In 2014, China began massive dredging operations centering on three main reefs in the Spratly Islands — Fiery Cross, Subi and Mischief Reef. It has reclaimed 2,000 acres in less than two years — more than eight square kilometers, or around 90 football fields. [CNN]
COUNTRIES SURROUNDING the South China Sea are unhappy with China’s land reclamation, which has manifest artificial islands in the area. In response, the U.S.S. Lassen, a guided-missile destroyer, was sent into the region, which brought protests from China directly to the U.S. ambassador.
“This can convince the White House that China, despite its unwillingness, is not frightened to fight a war with the US in the region, and is determined to safeguard its national interests and dignity.” [The Guardian]
Vietnam, Malaysia, Brunei, the Philippines and Taiwan have competing interests in this area, which has put pressure on President Obama to do something to stop China’s territorial expansion. It’s an area where $5 trillion of trade passes, according to Reuters.
In September, during his trip to Washington, President Xi Jinping said China wouldn’t “militarize” the islands but is building three airstrips that analysts believe will be able to accommodate bombers, according to satellite images analyzed by the Washington-based Center for Strategic and International Studies (CSIS). [CNN]
More from Reuters
Under the U.N. Convention on the Law of the Sea, 12-nautical mile limits cannot be set around man-made islands built on previously submerged reefs.
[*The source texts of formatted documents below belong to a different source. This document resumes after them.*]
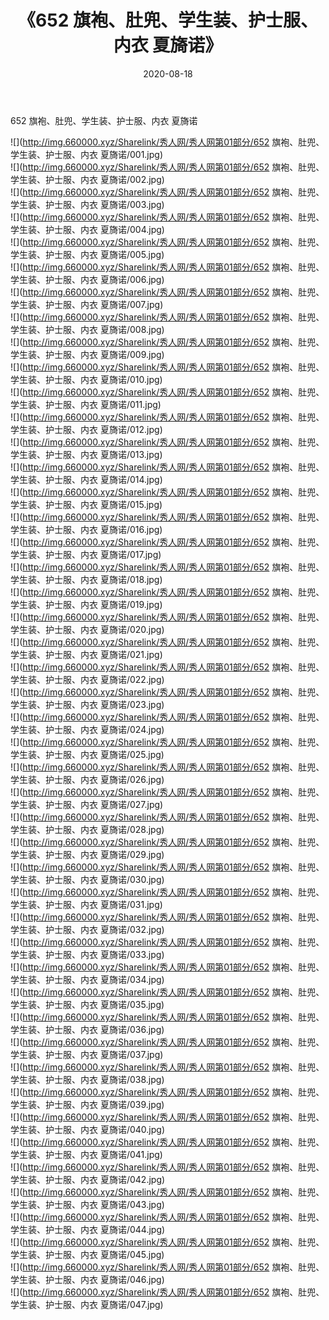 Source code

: ﻿---
layout: post
title:  《652 旗袍、肚兜、学生装、护士服、内衣 夏旖诺》
date:   2020-08-18
img: http://img.660000.xyz/Sharelink/秀人网/秀人网第01部分/652 旗袍、肚兜、学生装、护士服、内衣 夏旖诺/000.jpg
categories: [美女, 清纯, 唯美]
---

652 旗袍、肚兜、学生装、护士服、内衣 夏旖诺

  ![](http://img.660000.xyz/Sharelink/秀人网/秀人网第01部分/652 旗袍、肚兜、学生装、护士服、内衣 夏旖诺/001.jpg) <br> ![](http://img.660000.xyz/Sharelink/秀人网/秀人网第01部分/652 旗袍、肚兜、学生装、护士服、内衣 夏旖诺/002.jpg) <br> ![](http://img.660000.xyz/Sharelink/秀人网/秀人网第01部分/652 旗袍、肚兜、学生装、护士服、内衣 夏旖诺/003.jpg) <br> ![](http://img.660000.xyz/Sharelink/秀人网/秀人网第01部分/652 旗袍、肚兜、学生装、护士服、内衣 夏旖诺/004.jpg) <br> ![](http://img.660000.xyz/Sharelink/秀人网/秀人网第01部分/652 旗袍、肚兜、学生装、护士服、内衣 夏旖诺/005.jpg) <br> ![](http://img.660000.xyz/Sharelink/秀人网/秀人网第01部分/652 旗袍、肚兜、学生装、护士服、内衣 夏旖诺/006.jpg) <br> ![](http://img.660000.xyz/Sharelink/秀人网/秀人网第01部分/652 旗袍、肚兜、学生装、护士服、内衣 夏旖诺/007.jpg) <br> ![](http://img.660000.xyz/Sharelink/秀人网/秀人网第01部分/652 旗袍、肚兜、学生装、护士服、内衣 夏旖诺/008.jpg) <br> ![](http://img.660000.xyz/Sharelink/秀人网/秀人网第01部分/652 旗袍、肚兜、学生装、护士服、内衣 夏旖诺/009.jpg) <br> ![](http://img.660000.xyz/Sharelink/秀人网/秀人网第01部分/652 旗袍、肚兜、学生装、护士服、内衣 夏旖诺/010.jpg) <br> ![](http://img.660000.xyz/Sharelink/秀人网/秀人网第01部分/652 旗袍、肚兜、学生装、护士服、内衣 夏旖诺/011.jpg) <br> ![](http://img.660000.xyz/Sharelink/秀人网/秀人网第01部分/652 旗袍、肚兜、学生装、护士服、内衣 夏旖诺/012.jpg) <br> ![](http://img.660000.xyz/Sharelink/秀人网/秀人网第01部分/652 旗袍、肚兜、学生装、护士服、内衣 夏旖诺/013.jpg) <br> ![](http://img.660000.xyz/Sharelink/秀人网/秀人网第01部分/652 旗袍、肚兜、学生装、护士服、内衣 夏旖诺/014.jpg) <br> ![](http://img.660000.xyz/Sharelink/秀人网/秀人网第01部分/652 旗袍、肚兜、学生装、护士服、内衣 夏旖诺/015.jpg) <br> ![](http://img.660000.xyz/Sharelink/秀人网/秀人网第01部分/652 旗袍、肚兜、学生装、护士服、内衣 夏旖诺/016.jpg) <br> ![](http://img.660000.xyz/Sharelink/秀人网/秀人网第01部分/652 旗袍、肚兜、学生装、护士服、内衣 夏旖诺/017.jpg) <br> ![](http://img.660000.xyz/Sharelink/秀人网/秀人网第01部分/652 旗袍、肚兜、学生装、护士服、内衣 夏旖诺/018.jpg) <br> ![](http://img.660000.xyz/Sharelink/秀人网/秀人网第01部分/652 旗袍、肚兜、学生装、护士服、内衣 夏旖诺/019.jpg) <br> ![](http://img.660000.xyz/Sharelink/秀人网/秀人网第01部分/652 旗袍、肚兜、学生装、护士服、内衣 夏旖诺/020.jpg) <br> ![](http://img.660000.xyz/Sharelink/秀人网/秀人网第01部分/652 旗袍、肚兜、学生装、护士服、内衣 夏旖诺/021.jpg) <br> ![](http://img.660000.xyz/Sharelink/秀人网/秀人网第01部分/652 旗袍、肚兜、学生装、护士服、内衣 夏旖诺/022.jpg) <br> ![](http://img.660000.xyz/Sharelink/秀人网/秀人网第01部分/652 旗袍、肚兜、学生装、护士服、内衣 夏旖诺/023.jpg) <br> ![](http://img.660000.xyz/Sharelink/秀人网/秀人网第01部分/652 旗袍、肚兜、学生装、护士服、内衣 夏旖诺/024.jpg) <br> ![](http://img.660000.xyz/Sharelink/秀人网/秀人网第01部分/652 旗袍、肚兜、学生装、护士服、内衣 夏旖诺/025.jpg) <br> ![](http://img.660000.xyz/Sharelink/秀人网/秀人网第01部分/652 旗袍、肚兜、学生装、护士服、内衣 夏旖诺/026.jpg) <br> ![](http://img.660000.xyz/Sharelink/秀人网/秀人网第01部分/652 旗袍、肚兜、学生装、护士服、内衣 夏旖诺/027.jpg) <br> ![](http://img.660000.xyz/Sharelink/秀人网/秀人网第01部分/652 旗袍、肚兜、学生装、护士服、内衣 夏旖诺/028.jpg) <br> ![](http://img.660000.xyz/Sharelink/秀人网/秀人网第01部分/652 旗袍、肚兜、学生装、护士服、内衣 夏旖诺/029.jpg) <br> ![](http://img.660000.xyz/Sharelink/秀人网/秀人网第01部分/652 旗袍、肚兜、学生装、护士服、内衣 夏旖诺/030.jpg) <br> ![](http://img.660000.xyz/Sharelink/秀人网/秀人网第01部分/652 旗袍、肚兜、学生装、护士服、内衣 夏旖诺/031.jpg) <br> ![](http://img.660000.xyz/Sharelink/秀人网/秀人网第01部分/652 旗袍、肚兜、学生装、护士服、内衣 夏旖诺/032.jpg) <br> ![](http://img.660000.xyz/Sharelink/秀人网/秀人网第01部分/652 旗袍、肚兜、学生装、护士服、内衣 夏旖诺/033.jpg) <br> ![](http://img.660000.xyz/Sharelink/秀人网/秀人网第01部分/652 旗袍、肚兜、学生装、护士服、内衣 夏旖诺/034.jpg) <br> ![](http://img.660000.xyz/Sharelink/秀人网/秀人网第01部分/652 旗袍、肚兜、学生装、护士服、内衣 夏旖诺/035.jpg) <br> ![](http://img.660000.xyz/Sharelink/秀人网/秀人网第01部分/652 旗袍、肚兜、学生装、护士服、内衣 夏旖诺/036.jpg) <br> ![](http://img.660000.xyz/Sharelink/秀人网/秀人网第01部分/652 旗袍、肚兜、学生装、护士服、内衣 夏旖诺/037.jpg) <br> ![](http://img.660000.xyz/Sharelink/秀人网/秀人网第01部分/652 旗袍、肚兜、学生装、护士服、内衣 夏旖诺/038.jpg) <br> ![](http://img.660000.xyz/Sharelink/秀人网/秀人网第01部分/652 旗袍、肚兜、学生装、护士服、内衣 夏旖诺/039.jpg) <br> ![](http://img.660000.xyz/Sharelink/秀人网/秀人网第01部分/652 旗袍、肚兜、学生装、护士服、内衣 夏旖诺/040.jpg) <br> ![](http://img.660000.xyz/Sharelink/秀人网/秀人网第01部分/652 旗袍、肚兜、学生装、护士服、内衣 夏旖诺/041.jpg) <br> ![](http://img.660000.xyz/Sharelink/秀人网/秀人网第01部分/652 旗袍、肚兜、学生装、护士服、内衣 夏旖诺/042.jpg) <br> ![](http://img.660000.xyz/Sharelink/秀人网/秀人网第01部分/652 旗袍、肚兜、学生装、护士服、内衣 夏旖诺/043.jpg) <br> ![](http://img.660000.xyz/Sharelink/秀人网/秀人网第01部分/652 旗袍、肚兜、学生装、护士服、内衣 夏旖诺/044.jpg) <br> ![](http://img.660000.xyz/Sharelink/秀人网/秀人网第01部分/652 旗袍、肚兜、学生装、护士服、内衣 夏旖诺/045.jpg) <br> ![](http://img.660000.xyz/Sharelink/秀人网/秀人网第01部分/652 旗袍、肚兜、学生装、护士服、内衣 夏旖诺/046.jpg) <br> ![](http://img.660000.xyz/Sharelink/秀人网/秀人网第01部分/652 旗袍、肚兜、学生装、护士服、内衣 夏旖诺/047.jpg) <br>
Pentagon officials say the United States regularly conducts freedom-of-navigation operations around the world to challenge excessive maritime claims. The U.S. Navy last went within 12 miles of Chinese-claimed territory in the Spratlys in 2012.
China traveled within 12 nautical miles of the U.S. controlled Aleutian Island about six weeks ago, the defense official said.
The USS Lassen patrol was carried out just weeks before a series of Asia-Pacific summits that Obama and Chinese President Xi Jinping were expected to attend.